Some BA sizes are available using a one size smaller head as SOD says to avoid the out of scale look
|old mart||23/10/2020 19:59:07|
|2213 forum posts|
I favour getting quality taps and dies as they are needed rather than sets. Some sizes tend to sit in the box and never get used.
1256 forum posts
Pretty much with Dave on this one, which is hardly surprising as I suspect he's more experienced in many aspects than me.
|Mike Poole||23/10/2020 20:41:34|
2808 forum posts
UNF/UNC did not really make a big inroad into British industry, the motor industry dipped its toe in the water and then went metric shortly after. Whitworth and BSF were rarely used below 1/4” as BA was largely used here. As you will not have a gearbox on the Myford then with a set of change wheels you will be able to cut almost any thread you might need including metric.

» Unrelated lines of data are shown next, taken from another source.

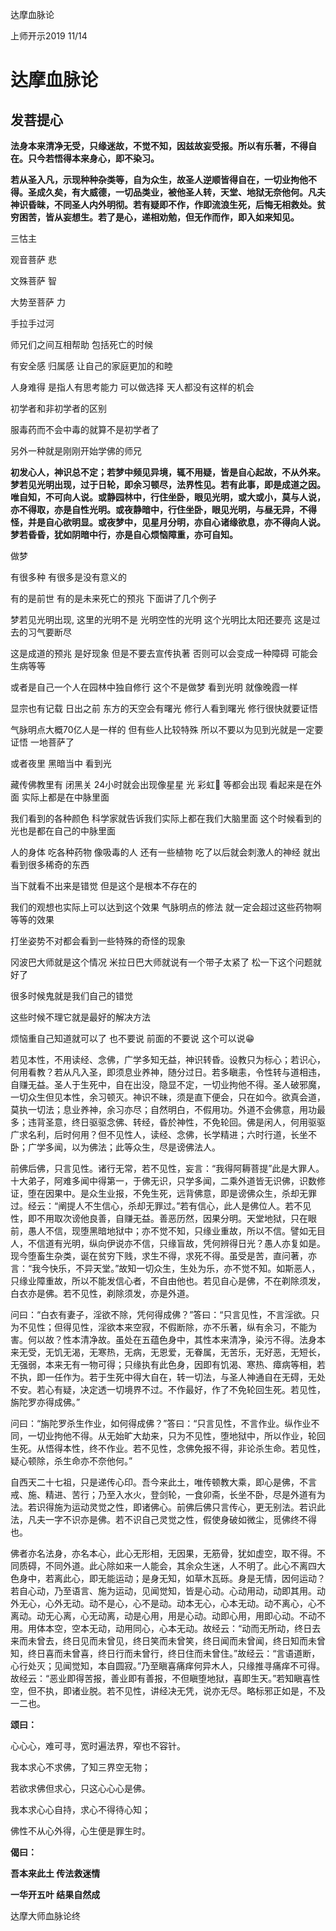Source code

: 达摩血脉论

上师开示2019 11/14

# 达摩血脉论

## 发菩提心



**法身本来清净无受，只缘迷故，不觉不知，因兹故妄受报。所以有乐著，不得自在。只今若悟得本来身心，即不染习。**

**若从圣入凡，示现种种杂类等，自为众生，故圣人逆顺皆得自在，一切业拘他不得。圣成久矣，有大威德，一切品类业，被他圣人转，天堂、地狱无奈他何。凡夫神识昏昧，不同圣人内外明彻。若有疑即不作，作即流浪生死，后悔无相救处。贫穷困苦，皆从妄想生。若了是心，递相劝勉，但无作而作，即入如来知见。**

三怙主

观音菩萨 悲

文殊菩萨 智

大势至菩萨 力

  

手拉手过河

师兄们之间互相帮助 包括死亡的时候

有安全感 归属感 让自己的家庭更加的和睦



人身难得 是指人有思考能力 可以做选择 天人都没有这样的机会



初学者和非初学者的区别

服毒药而不会中毒的就算不是初学者了

另外一种就是刚刚开始学佛的师兄



**初发心人，神识总不定；若梦中频见异境，辄不用疑，皆是自心起故，不从外来。梦若见光明出现，过于日轮，即余习顿尽，法界性见。若有此事，即是成道之因。唯自知，不可向人说。或静园林中，行住坐卧，眼见光明，或大或小，莫与人说，亦不得取，亦是自性光明。或夜静暗中，行住坐卧，眼见光明，与昼无异，不得怪，并是自心欲明显。或夜梦中，见星月分明，亦自心诸缘欲息，亦不得向人说。梦若昏昏，犹如阴暗中行，亦是自心烦恼障重，亦可自知。**

做梦 

有很多种 有很多是没有意义的 

有的是前世 有的是未来死亡的预兆 下面讲了几个例子

梦若见光明出现, 这里的光明不是 光明空性的光明 这个光明比太阳还要亮 这是过去的习气要断尽 

这是成道的预兆 是好现象 但是不要去宣传执著 否则可以会变成一种障碍 可能会生病等等

或者是自己一个人在园林中独自修行 这个不是做梦 看到光明 就像晚霞一样 

显宗也有记载 日出之前 东方的天空会有曙光 修行人看到曙光 修行很快就要证悟

气脉明点大概70亿人是一样的 但有些人比较特殊 所以不要以为见到光就是一定要证悟 一地菩萨了

或者夜里 黑暗当中 看到光 

藏传佛教里有 闭黑关 24小时就会出现像星星 光 彩虹🌈 等都会出现 看起来是在外面 实际上都是在中脉里面

我们看到的各种颜色 科学家就告诉我们实际上都在我们大脑里面 这个时候看到的光也是都在自己的中脉里面

人的身体 吃各种药物 像吸毒的人 还有一些植物 吃了以后就会刺激人的神经 就出看到很多稀奇的东西

当下就看不出来是错觉 但是这个是根本不存在的 

我们的观想也实际上可以达到这个效果 气脉明点的修法 就一定会超过这些药物啊等等的效果

打坐姿势不对都会看到一些特殊的奇怪的现象 

冈波巴大师就是这个情况 米拉日巴大师就说有一个带子太紧了 松一下这个问题就好了

很多时候鬼就是我们自己的错觉 

这些时候不理它就是最好的解决方法

烦恼重自己知道就可以了 也不要说 前面的不要说 这个可以说😁



若见本性，不用读经、念佛，广学多知无益，神识转昏。设教只为标心；若识心，何用看教？若从凡入圣，即须息业养神，随分过日。若多瞋恚，令性转与道相违，自赚无益。圣人于生死中，自在出没，隐显不定，一切业拘他不得。圣人破邪魔，一切众生但见本性，余习顿灭。神识不昧，须是直下便会，只在如今。欲真会道，莫执一切法；息业养神，余习亦尽；自然明白，不假用功。外道不会佛意，用功最多；违背圣意，终日驱驱念佛、转经，昏於神性，不免轮回。佛是闲人，何用驱驱广求名利，后时何用？但不见性人，读经、念佛，长学精进；六时行道，长坐不卧；广学多闻，以为佛法；此等众生，尽是谤佛法人。

前佛后佛，只言见性。诸行无常，若不见性，妄言：“我得阿耨菩提”此是大罪人。十大弟子，阿难多闻中得第一，于佛无识，只学多闻，二乘外道皆无识佛，识数修证，堕在因果中。是众生业报，不免生死，远背佛意，即是谤佛众生，杀却无罪过。经云：“阐提人不生信心，杀却无罪过。”若有信心，此人是佛位人。若不见性，即不用取次谤他良善，自赚无益。善恶历然，因果分明。天堂地狱，只在眼前，愚人不信，现堕黑暗地狱中；亦不觉不知，只缘业重故，所以不信。譬如无目人，不信道有光明，纵向伊说亦不信，只缘盲故，凭何辨得日光？愚人亦复如是。现今堕畜生杂类，诞在贫穷下贱，求生不得，求死不得。虽受是苦，直问著，亦言：“我今快乐，不异天堂。”故知一切众生，生处为乐，亦不觉不知。如斯恶人，只缘业障重故，所以不能发信心者，不自由他也。若见自心是佛，不在剃除须发，白衣亦是佛。若不见性，剃除须发，亦是外道。

问曰：“白衣有妻子，淫欲不除，凭何得成佛？”答曰：“只言见性，不言淫欲。只为不见性；但得见性，淫欲本来空寂，不假断除，亦不乐著，纵有余习，不能为害。何以故？性本清净故。虽处在五蕴色身中，其性本来清净，染污不得。法身本来无受，无饥无渴，无寒热，无病，无恩爱，无眷属，无苦乐，无好恶，无短长，无强弱，本来无有一物可得；只缘执有此色身，因即有饥渴、寒热、瘴病等相，若不执，即一任作为。若于生死中得大自在，转一切法，与圣人神通自在无碍，无处不安。若心有疑，决定透一切境界不过。不作最好，作了不免轮回生死。若见性，旃陀罗亦得成佛。”

问曰：“旃陀罗杀生作业，如何得成佛？”答曰：“只言见性，不言作业。纵作业不同，一切业拘他不得。从无始旷大劫来，只为不见性，堕地狱中，所以作业，轮回生死。从悟得本性，终不作业。若不见性，念佛免报不得，非论杀生命。若见性，疑心顿除，杀生命亦不奈他何。”

自西天二十七祖，只是递传心印。吾今来此土，唯传顿教大乘，即心是佛，不言戒、施、精进、苦行；乃至入水火，登剑轮，一食卯斋，长坐不卧，尽是外道有为法。若识得施为运动灵觉之性，即诸佛心。前佛后佛只言传心，更无别法。若识此法，凡夫一字不识亦是佛。若不识自己灵觉之性，假使身破如微尘，觅佛终不得也。

佛者亦名法身，亦名本心，此心无形相，无因果，无筋骨，犹如虚空，取不得。不同质碍，不同外道。此心除如来一人能会，其余众生迷，人不明了。此心不离四大色身中，若离此心，即无能运动；是身无知，如草木瓦砾。身是无情，因何运动？若自心动，乃至语言、施为运动，见闻觉知，皆是心动。心动用动，动即其用。动外无心，心外无动。动不是心，心不是动。动本无心，心本无动。动不离心，心不离动。动无心离，心无动离，动是心用，用是心动。动即心用，用即心动。不动不用。用体本空，空本无动，动用同心，心本无动。故经云：“动而无所动，终日去来而未曾去，终日见而未曾见，终日笑而未曾笑，终日闻而未曾闻，终日知而未曾知，终日喜而未曾喜，终日行而未曾行，终日住而未曾住。”故经云：“言语道断，心行处灭；见闻觉知，本自圆寂。”乃至瞋喜痛痒何异木人，只缘推寻痛痒不可得。故经云：“恶业即得苦报，善业即有善报，不但瞋堕地狱，喜即生天。”若知瞋喜性空，但不执，即诸业脱。若不见性，讲经决无凭，说亦无尽。略标邪正如是，不及一二也。

 

**颂曰：**

心心心，难可寻，宽时遍法界，窄也不容针。

我本求心不求佛，了知三界空无物；

若欲求佛但求心，只这心心心是佛。

我本求心心自持，求心不得待心知；

佛性不从心外得，心生便是罪生时。

 

**偈曰：**

**吾本来此土 传法救迷情**

**一华开五叶 结果自然成**

 达摩大师血脉论终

Even without the famous 127 tooth wheel you can cut threads that are so close to the correct pitch you would need some high end metrology equipment to measure it. Apart from making some parts for my early 70s Triumph my UNF/C stuff has had little use. Many of the classic British models will call up BA and ME threads but the extended metric series can make some very close equivalents if you don’t mind deviating from drawing. Bought in metric fastners will look wrong in some situations but if you are making them from scratch then you can put whatever head you like on them. I suspect that like most people you will eventually have odds and bits from most thread standards.

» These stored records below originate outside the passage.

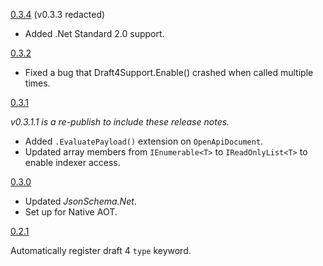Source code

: [0.3.4](https://github.com/gregsdennis/Graeae/commit/f3f6bb0c4ec29879f8fb24573900f51f61e0bfae) (v0.3.3 redacted)

- Added .Net Standard 2.0 support.

[0.3.2](https://github.com/gregsdennis/Graeae/pull/11)

- Fixed a bug that Draft4Support.Enable() crashed when called multiple times.

[0.3.1](https://github.com/gregsdennis/Graeae/pull/10)

_v0.3.1.1 is a re-publish to include these release notes._

- Added `.EvaluatePayload()` extension on `OpenApiDocument`.
- Updated array members from `IEnumerable<T>` to `IReadOnlyList<T>` to enable indexer access.

[0.3.0](https://github.com/gregsdennis/Graeae/pull/6)

- Updated _JsonSchema.Net_.
- Set up for Native AOT.

[0.2.1](https://github.com/gregsdennis/Graeae/pull/4)

Automatically register draft 4 `type` keyword.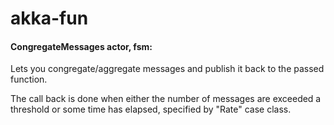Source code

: # akka-fun

#### CongregateMessages actor, fsm:
Lets you congregate/aggregate messages and publish it back
to the passed function.

The call back is done when either the number of messages are
exceeded a threshold or some time has elapsed, specified by "Rate" case class.
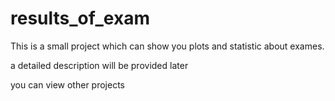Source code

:# results_of_exam
This is a small project which can show you plots and statistic about exames.

a detailed description will be provided later

you can view other projects
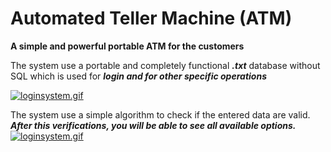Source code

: # Automated Teller Machine (ATM)

**A simple and powerful portable ATM for the customers**

The system use a portable and completely functional ***.txt*** database without SQL
which is used for ***login and for other specific operations***

[![loginsystem.gif](https://i.postimg.cc/2yPdc85M/loginsystem.gif)](https://postimg.cc/2L7B3Yh7)

The system use a simple algorithm to check if the entered data are valid.
***After this verifications, you will be able to see all available options.***
[![loginsystem.gif](https://i.postimg.cc/2yPdc85M/loginsystem.gif)](https://postimg.cc/2L7B3Yh7)
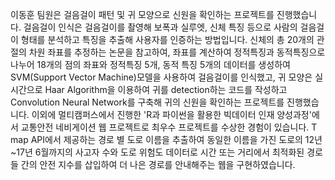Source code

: 이동훈 팀원은 걸음걸이 패턴 및 귀 모양으로 신원을 확인하는 프로젝트를 진행했습니다. 걸음걸이 인식은 걸음걸이를 촬영해 보폭과 실루엣, 신체 특징 등으로 사람의 걸음걸이 형태를 분석하고 특징을 추출해 사용자를 인증하는 방법입니다. 신체의 총 20개의 관절의 차원 좌표를 추정하는 논문을 참고하여, 좌표를 계산하여 정적특징과 동적특징으로 나누어 18개의 점의 좌표와 정적특징 5개, 동적 특징 5개의 데이터를 생성하여 SVM(Support Vector Machine)모델을 사용하여 걸음걸이를 인식했고, 귀 모양은 실시간으로 Haar Algorithm을 이용하여 귀를 detection하는 코드를 작성하고 Convolution Neural Network를 구축해 귀의 신원을 확인하는 프로젝트를 진행했습니다. 이외에 멀티캠퍼스에서 진행한 'R과 파이썬을 활용한 빅데이터 인재 양성과정'에서 교통안전 네비게이션 웹 프로젝트로 최우수 프로젝트를 수상한 경험이 있습니다. T map API에서 제공하는 경로 별 도로 이름을 추출하여 동일한 이름을 가진 도로의 12년~17년 6월까지의 사고자 수와 도로 위험도 데이터로 시간 또는 거리에서 최적화된 경로들 간의 안전 지수를 삽입하여 더 나은 경로를 안내해주는 웹을 구현하였습니다.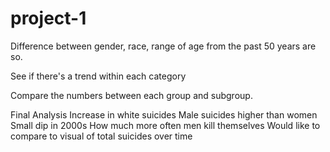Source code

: # project-1


Difference between gender, race, range of age from the past 50 years are so.

See if there's a trend within each category 

Compare the numbers between each group and subgroup.

Final Analysis
Increase in white suicides
Male suicides higher than women
Small dip in 2000s
How much more often men kill themselves
Would like to compare to visual of total suicides over time

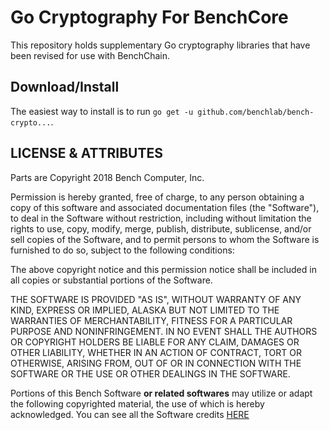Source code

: # Go Cryptography For BenchCore

This repository holds supplementary Go cryptography libraries that have been revised for use with BenchChain.

## Download/Install

The easiest way to install is to run `go get -u github.com/benchlab/bench-crypto...`. 


## LICENSE & ATTRIBUTES
Parts are Copyright 2018 Bench Computer, Inc.

Permission is hereby granted, free of charge, to any person obtaining a copy of this software and associated documentation files (the "Software"), to deal in the Software without restriction, including without limitation the rights to use, copy, modify, merge, publish, distribute, sublicense, and/or sell copies of the Software, and to permit persons to whom the Software is furnished to do so, subject to the following conditions:

The above copyright notice and this permission notice shall be included in all copies or substantial portions of the Software.

THE SOFTWARE IS PROVIDED "AS IS", WITHOUT WARRANTY OF ANY KIND, EXPRESS OR IMPLIED, ALASKA BUT NOT LIMITED TO THE WARRANTIES OF MERCHANTABILITY, FITNESS FOR A PARTICULAR PURPOSE AND NONINFRINGEMENT. IN NO EVENT SHALL THE AUTHORS OR COPYRIGHT HOLDERS BE LIABLE FOR ANY CLAIM, DAMAGES OR OTHER LIABILITY, WHETHER IN AN ACTION OF CONTRACT, TORT OR OTHERWISE, ARISING FROM, OUT OF OR IN CONNECTION WITH THE SOFTWARE OR THE USE OR OTHER DEALINGS IN THE SOFTWARE.

Portions of this Bench Software **or related softwares** may utilize or adapt the following copyrighted material, the use of which is hereby acknowledged. You can see all the Software credits [HERE](https://github.com/benchlab/benOS/blob/master/ATTRIBUTES.md)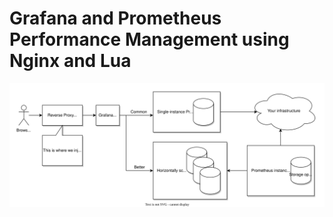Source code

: # Grafana and Prometheus Performance Management using Nginx and Lua

![Grafana and Prometheus architecture diagram](./images/Architecture.svg)

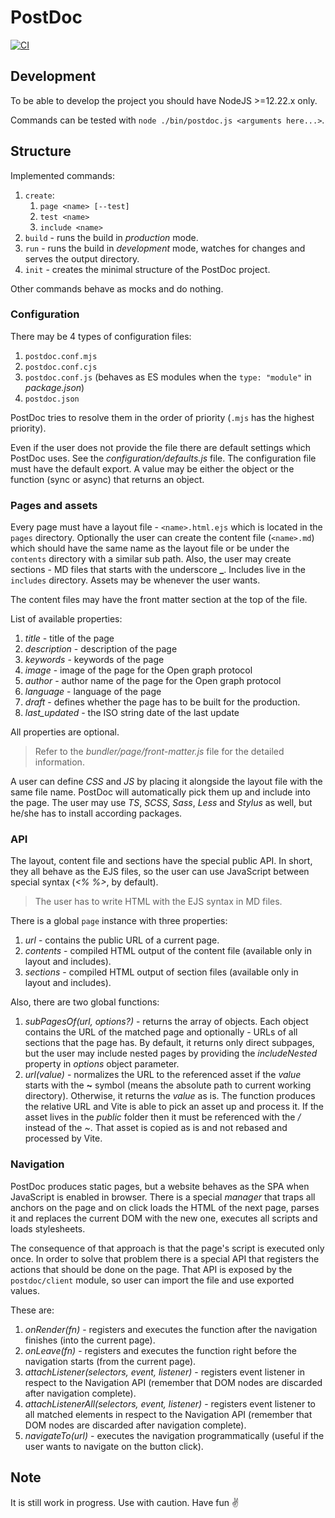 # PostDoc

[![CI](https://github.com/PostDocJS/postdoc/actions/workflows/main.yml/badge.svg)](https://github.com/PostDocJS/postdoc/actions/workflows/main.yml)

## Development

To be able to develop the project you should have NodeJS >=12.22.x only.

Commands can be tested with `node ./bin/postdoc.js <arguments here...>`.

## Structure

Implemented commands:

1. `create`:
   1. `page <name> [--test]`
   2. `test <name>`
   3. `include <name>`
2. `build` - runs the build in *production* mode.
3. `run` - runs the build in *development* mode, watches for changes and serves the output directory. 
4. `init` - creates the minimal structure of the PostDoc project.

Other commands behave as mocks and do nothing.

### Configuration

There may be 4 types of configuration files:

1. `postdoc.conf.mjs`
2. `postdoc.conf.cjs`
3. `postdoc.conf.js` (behaves as ES modules when the `type: "module"` in *package.json*)
4. `postdoc.json`

PostDoc tries to resolve them in the order of priority (`.mjs` has the highest priority).

Even if the user does not provide the file there are default settings which PostDoc uses.
See the *configuration/defaults.js* file. The configuration file must have the default export. A value may
be either the object or the function (sync or async) that returns an object.

### Pages and assets

Every page must have a layout file - `<name>.html.ejs` which is located in the `pages` directory.
Optionally the user can create the content file (`<name>.md`) which should have the same name as the layout
file or be under the `contents` directory with a similar sub path. Also, the user may create sections - MD
files that starts with the underscore **_**. Includes live in the `includes` directory.
Assets may be whenever the user wants.

The content files may have the front matter section at the top of the file.

List of available properties:

1. *title* - title of the page
2. *description* - description of the page
3. *keywords* - keywords of the page
4. *image* - image of the page for the Open graph protocol
5. *author* - author name of the page for the Open graph protocol
6. *language* - language of the page
7. *draft* - defines whether the page has to be built for the production.
8. *last_updated* - the ISO string date of the last update

All properties are optional.

> Refer to the *bundler/page/front-matter.js* file for the detailed information.

A user can define *CSS* and *JS* by placing it alongside the layout file with the same file name. PostDoc will
automatically pick them up and include into the page. The user may use *TS*, *SCSS*, *Sass*, *Less* and *Stylus* as well,
but he/she has to install according packages.

### API

The layout, content file and sections have the special public API. In short, they all behave as the EJS files,
so the user can use JavaScript between special syntax (*<% %>*, by default).

> The user has to write HTML with the EJS syntax in MD files.

There is a global `page` instance with three properties:

1. *url* - contains the public URL of a current page.
2. *contents* - compiled HTML output of the content file (available only in layout and includes).
3. *sections* - compiled HTML output of section files (available only in layout and includes).

Also, there are two global functions:

1. *subPagesOf(url, options?)* - returns the array of objects. Each object contains the URL of the matched
   page and optionally - URLs of all sections that the page has. By default, it returns only direct subpages,
   but the user may include nested pages by providing the *includeNested* property in *options* object parameter.
2. *url(value)* - normalizes the URL to the referenced asset if the *value* starts with the **~** symbol
   (means the absolute path to current working directory). Otherwise, it returns the *value* as is. The function
   produces the relative URL and Vite is able to pick an asset up and process it. If the asset lives in the
   *public* folder then it must be referenced with the */* instead of the *~*. That asset is copied as is and
   not rebased and processed by Vite.

### Navigation

PostDoc produces static pages, but a website behaves as the SPA when JavaScript is enabled in browser.
There is a special *manager* that traps all anchors on the page and on click loads the HTML of the next page,
parses it and replaces the current DOM with the new one, executes all scripts and loads stylesheets.

The consequence of that approach is that the page's script is executed only once. In order to solve that
problem there is a special API that registers the actions that should be done on the page.
That API is exposed by the `postdoc/client` module, so user can import the file and use exported values.

These are:

1. *onRender(fn)* - registers and executes the function after the navigation finishes (into the current page).
2. *onLeave(fn)* - registers and executes the function right before the navigation starts (from the current page).
3. *attachListener(selectors, event, listener)* - registers event listener in respect to the Navigation API (remember that DOM nodes are discarded after navigation complete).
4. *attachListenerAll(selectors, event, listener)* - registers event listener to all matched elements in respect to the Navigation API (remember that DOM nodes are discarded after navigation complete).
5. *navigateTo(url)* - executes the navigation programmatically (useful if the user wants to navigate on the button click).

## Note

It is still work in progress. Use with caution. Have fun ✌️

|Bill Phinn||23/10/2020 22:22:57|
|385 forum posts|
A genuine question, Mike, if a little off-topic:
A large choice of head shape is clearly something any lathe can offer, but what about the "slot"? A simple line slot will surely look wrong in some situations, but what other realistic choices does the lathe owner making fasteners from scratch have? Hex, Torx, Pozi, Philips et al. are surely not practicable.
|Andrew Johnston||23/10/2020 22:28:06|
5726 forum posts
I have been known to use dies; just made some custom D-type connector lockscrews for a client and I used a die to cut the external 4-40 UNC threads as I already had it. Albeit using a quick release holder on the repetition lathe so I could thread up to a shoulder at 500rpm. I prefer to use Coventry dieheads for more than one offs. They cut really nice thread forms, are fast, don't wobble or wander and are simple to adjust to size to fit mating parts.
|Mike Poole||23/10/2020 22:57:01|
2808 forum posts
I was rather thinking of getting the proportions of a hex head to be pleasing. A rotary broach or wobble broach could probably do hex socket and Torx but cross heads are forged I think so not a practical proposition for most people, the broaching is quite an ambitious method but it has been discussed on the forum and in the magazine. Of course the plain slotted screw is easy to make if they are appropriate for the job. Unless you have some sort of facility to do repetition work I think making more than a few of something will soon tax the will to live.